## WHAT YOU SHOULD DO
Leave the pictures aside and give back every entry below word for word.

## DATA
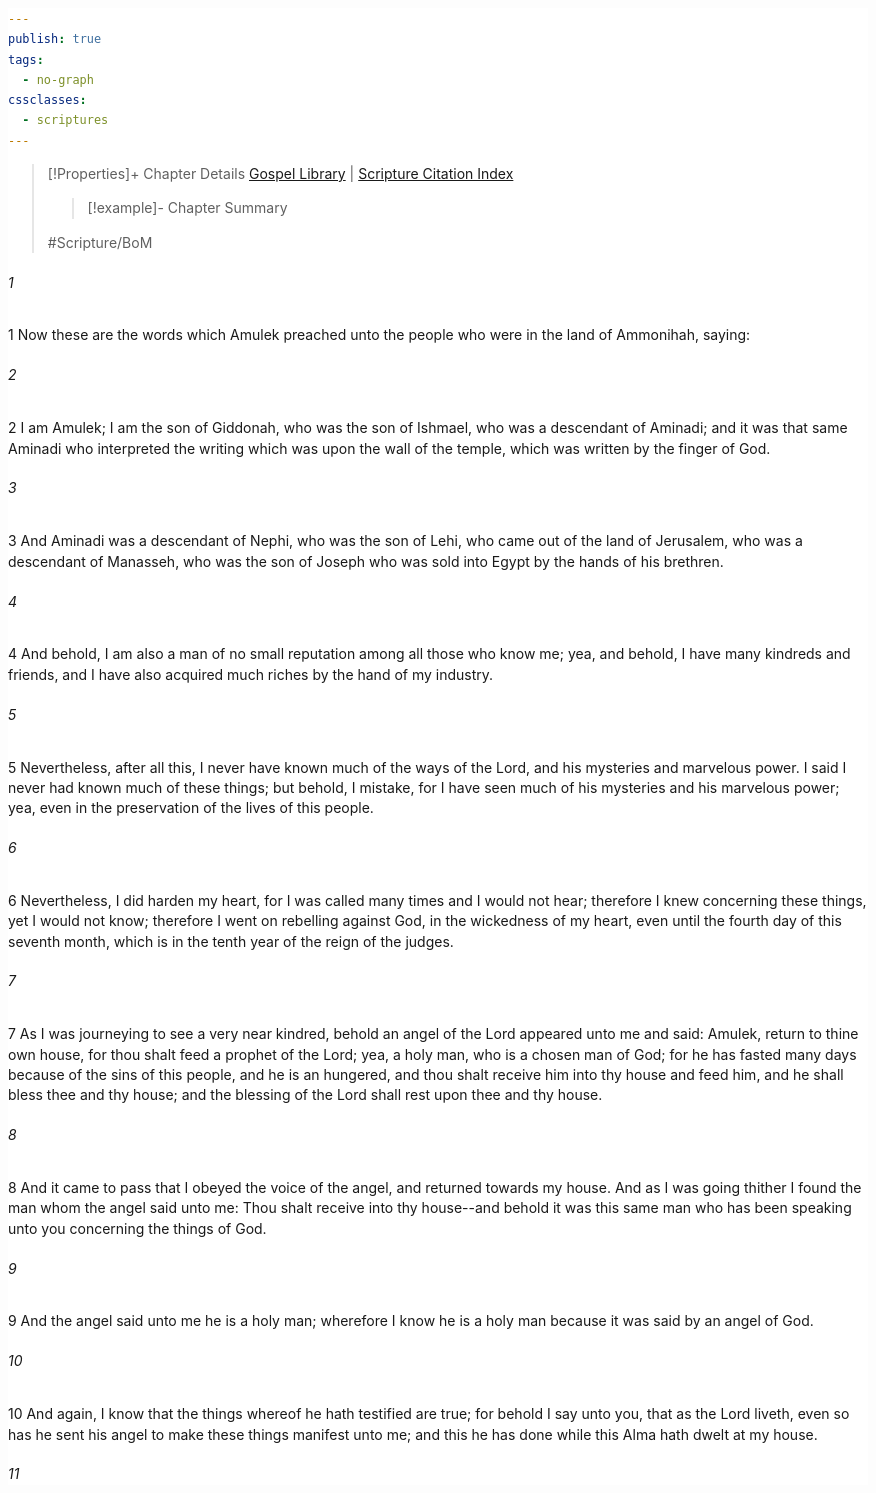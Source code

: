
 ```yaml
---
publish: true
tags:
  - no-graph
cssclasses:
  - scriptures
---
```

>[!Properties]+ Chapter Details
>[Gospel Library](https://churchofjesuschrist.org/study/scriptures/bofm/alma/10?lang=eng)    |    [Scripture Citation Index](https://scriptures.byu.edu/#0d50a::c0d50a)
>>[!example]- Chapter Summary
>> 
> 
>
>#Scripture/BoM
###### 1
1 Now these are the words which Amulek preached unto the people who were in the land of Ammonihah, saying:
###### 2
2 I am Amulek; I am the son of Giddonah, who was the son of Ishmael, who was a descendant of Aminadi; and it was that same Aminadi who interpreted the writing which was upon the wall of the temple, which was written by the finger of God.
###### 3
3 And Aminadi was a descendant of Nephi, who was the son of Lehi, who came out of the land of Jerusalem, who was a descendant of Manasseh, who was the son of Joseph who was sold into Egypt by the hands of his brethren.
###### 4
4 And behold, I am also a man of no small reputation among all those who know me; yea, and behold, I have many kindreds and friends, and I have also acquired much riches by the hand of my industry.
###### 5
5 Nevertheless, after all this, I never have known much of the ways of the Lord, and his mysteries and marvelous power. I said I never had known much of these things; but behold, I mistake, for I have seen much of his mysteries and his marvelous power; yea, even in the preservation of the lives of this people.
###### 6
6 Nevertheless, I did harden my heart, for I was called many times and I would not hear; therefore I knew concerning these things, yet I would not know; therefore I went on rebelling against God, in the wickedness of my heart, even until the fourth day of this seventh month, which is in the tenth year of the reign of the judges.
###### 7
7 As I was journeying to see a very near kindred, behold an angel of the Lord appeared unto me and said: Amulek, return to thine own house, for thou shalt feed a prophet of the Lord; yea, a holy man, who is a chosen man of God; for he has fasted many days because of the sins of this people, and he is an hungered, and thou shalt receive him into thy house and feed him, and he shall bless thee and thy house; and the blessing of the Lord shall rest upon thee and thy house.
###### 8
8 And it came to pass that I obeyed the voice of the angel, and returned towards my house. And as I was going thither I found the man whom the angel said unto me: Thou shalt receive into thy house--and behold it was this same man who has been speaking unto you concerning the things of God.
###### 9
9 And the angel said unto me he is a holy man; wherefore I know he is a holy man because it was said by an angel of God.
###### 10
10 And again, I know that the things whereof he hath testified are true; for behold I say unto you, that as the Lord liveth, even so has he sent his angel to make these things manifest unto me; and this he has done while this Alma hath dwelt at my house.
###### 11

## EXERCISE OUTPUT
Source code

:
 ```yaml
---
publish: true
tags:
  - no-graph
cssclasses:
  - scriptures
---
```

>[!Properties]+ Chapter Details
>[Gospel Library](https://churchofjesuschrist.org/study/scriptures/bofm/alma/10?lang=eng)    |    [Scripture Citation Index](https://scriptures.byu.edu/#0d50a::c0d50a)
>>[!example]- Chapter Summary
>> 
> 
>
>#Scripture/BoM
###### 1
1 Now these are the words which Amulek preached unto the people who were in the land of Ammonihah, saying:
###### 2
2 I am Amulek; I am the son of Giddonah, who was the son of Ishmael, who was a descendant of Aminadi; and it was that same Aminadi who interpreted the writing which was upon the wall of the temple, which was written by the finger of God.
###### 3
3 And Aminadi was a descendant of Nephi, who was the son of Lehi, who came out of the land of Jerusalem, who was a descendant of Manasseh, who was the son of Joseph who was sold into Egypt by the hands of his brethren.
###### 4
4 And behold, I am also a man of no small reputation among all those who know me; yea, and behold, I have many kindreds and friends, and I have also acquired much riches by the hand of my industry.
###### 5
5 Nevertheless, after all this, I never have known much of the ways of the Lord, and his mysteries and marvelous power. I said I never had known much of these things; but behold, I mistake, for I have seen much of his mysteries and his marvelous power; yea, even in the preservation of the lives of this people.
###### 6
6 Nevertheless, I did harden my heart, for I was called many times and I would not hear; therefore I knew concerning these things, yet I would not know; therefore I went on rebelling against God, in the wickedness of my heart, even until the fourth day of this seventh month, which is in the tenth year of the reign of the judges.
###### 7
7 As I was journeying to see a very near kindred, behold an angel of the Lord appeared unto me and said: Amulek, return to thine own house, for thou shalt feed a prophet of the Lord; yea, a holy man, who is a chosen man of God; for he has fasted many days because of the sins of this people, and he is an hungered, and thou shalt receive him into thy house and feed him, and he shall bless thee and thy house; and the blessing of the Lord shall rest upon thee and thy house.
###### 8
8 And it came to pass that I obeyed the voice of the angel, and returned towards my house. And as I was going thither I found the man whom the angel said unto me: Thou shalt receive into thy house--and behold it was this same man who has been speaking unto you concerning the things of God.
###### 9
9 And the angel said unto me he is a holy man; wherefore I know he is a holy man because it was said by an angel of God.
###### 10
10 And again, I know that the things whereof he hath testified are true; for behold I say unto you, that as the Lord liveth, even so has he sent his angel to make these things manifest unto me; and this he has done while this Alma hath dwelt at my house.
###### 11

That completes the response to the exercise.